Image representing delicious as depicted in Cr...Image via CrunchBaseDelicious was a really cool tool. Honestly, it was pre-yahoo. After yahoo bought them a scrappy little group of innovators headed by Maggie Tsai created Diigo. When they hand wrote a classroom console that let us take kids in under 13 and gave us more privacy features than we could imagine because of a request at ISTE -- I was hooked.

Delicious is dead
Now, Delicious is officially dying Delicious's future is up in the air as yahoo pulls the plug for good. looks to sell the venture. (update 12/17/2010 - Techcrunch says that Delicious needs to be "unloaded" not closed.) The good news is that you can go into Diigo and import your delicious bookmarks. You can also have it save to delicious (for as long as it exists.) under settings as well.

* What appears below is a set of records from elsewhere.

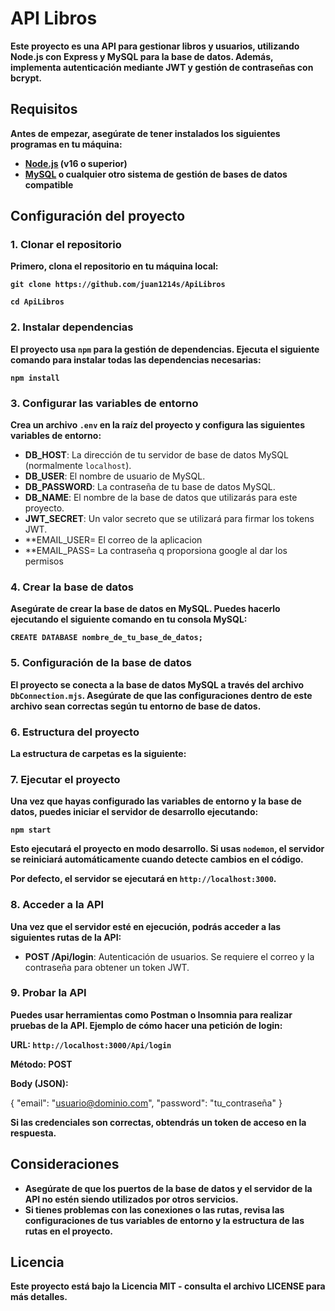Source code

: # **API Libros**

**Este proyecto es una API para gestionar libros y usuarios, utilizando Node.js con Express y MySQL para la base de datos. Además, implementa autenticación mediante JWT y gestión de contraseñas con bcrypt.**

## **Requisitos**

**Antes de empezar, asegúrate de tener instalados los siguientes programas en tu máquina:**

- **[Node.js](https://nodejs.org/) (v16 o superior)**
- **[MySQL](https://www.mysql.com/) o cualquier otro sistema de gestión de bases de datos compatible**

## **Configuración del proyecto**

### **1. Clonar el repositorio**

**Primero, clona el repositorio en tu máquina local:**

**`git clone https://github.com/juan1214s/ApiLibros`**

**`cd ApiLibros`**

### **2. Instalar dependencias**

**El proyecto usa `npm` para la gestión de dependencias. Ejecuta el siguiente comando para instalar todas las dependencias necesarias:**

**`npm install`**

### **3. Configurar las variables de entorno**

**Crea un archivo `.env` en la raíz del proyecto y configura las siguientes variables de entorno:**


- **DB_HOST**: La dirección de tu servidor de base de datos MySQL (normalmente `localhost`).
- **DB_USER**: El nombre de usuario de MySQL.
- **DB_PASSWORD**: La contraseña de tu base de datos MySQL.
- **DB_NAME**: El nombre de la base de datos que utilizarás para este proyecto.
- **JWT_SECRET**: Un valor secreto que se utilizará para firmar los tokens JWT.
- **EMAIL_USER= El correo de la aplicacion
- **EMAIL_PASS= La contraseña q proporsiona google al dar los permisos

### **4. Crear la base de datos**

**Asegúrate de crear la base de datos en MySQL. Puedes hacerlo ejecutando el siguiente comando en tu consola MySQL:**

**`CREATE DATABASE nombre_de_tu_base_de_datos;`**

### **5. Configuración de la base de datos**

**El proyecto se conecta a la base de datos MySQL a través del archivo `DbConnection.mjs`. Asegúrate de que las configuraciones dentro de este archivo sean correctas según tu entorno de base de datos.**

### **6. Estructura del proyecto**

**La estructura de carpetas es la siguiente:**


### **7. Ejecutar el proyecto**

**Una vez que hayas configurado las variables de entorno y la base de datos, puedes iniciar el servidor de desarrollo ejecutando:**

**`npm start`**

**Esto ejecutará el proyecto en modo desarrollo. Si usas `nodemon`, el servidor se reiniciará automáticamente cuando detecte cambios en el código.**

**Por defecto, el servidor se ejecutará en `http://localhost:3000`.**

### **8. Acceder a la API**

**Una vez que el servidor esté en ejecución, podrás acceder a las siguientes rutas de la API:**

- **POST /Api/login**: Autenticación de usuarios. Se requiere el correo y la contraseña para obtener un token JWT.

### **9. Probar la API**

**Puedes usar herramientas como Postman o Insomnia para realizar pruebas de la API. Ejemplo de cómo hacer una petición de login:**

**URL: `http://localhost:3000/Api/login`**

**Método: POST**

**Body (JSON):**

{ "email": "usuario@dominio.com", "password": "tu_contraseña" }

**Si las credenciales son correctas, obtendrás un token de acceso en la respuesta.**

## **Consideraciones**

- **Asegúrate de que los puertos de la base de datos y el servidor de la API no estén siendo utilizados por otros servicios.**
- **Si tienes problemas con las conexiones o las rutas, revisa las configuraciones de tus variables de entorno y la estructura de las rutas en el proyecto.**

## **Licencia**

**Este proyecto está bajo la Licencia MIT - consulta el archivo LICENSE para más detalles.**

So, when you log into Diigo, go into your settings and there is a place to import from delicious. While you are at it, join our educators group for some wonderful resources.

Twitter is full of discussions with many commenting how they never use social bookmarking. Let me tell you how I use it.

My Top 5 Uses for Social Bookmarking
  1. To send bookmarks to the classes and projects I work with.

    By using "standard" tags we can scrape the RSS and pull the best bookmarks by topic to feed to our students and my students as they research. I learned this from Alan Levine with their Horizon Project but it is so useful.

     
  2. To send you links on this blog

    Everything I tag "education" goes into my daily spotlight. I'm sending to students AND blogging at the same time!
  3. To create a self-vetted searchable database

    When I'm writing my book I sometimes search the web but I start with searching my own bookmarks. If I've bookmarked and written my comments then it is self-vetted even if the dusty neuron that it was implanted upon has long disintegrated it is there in my bookmarks! You might wonder who you can trust on the Internet - if you cannot trust yourself who can you trust!
  4. To create lists to share.

    On diigo, I can make lists and convert them to webslides that people can embed and I can put on presentations. Webslides are some of the coolest tools on Diigo.
  5. To share with Groups of People

    The educators group is hugely useful way to share
These may be different from how many people use bookmarking, but then again, Diigo is a very different bookmarking tool. Maybe they are what Delicious would have been if they had stayed owned by a small group of people.

Anyway -- although the Gawker incident may have caused me pain, this one doesn't.  Goodbye delicious, I barely knew ye.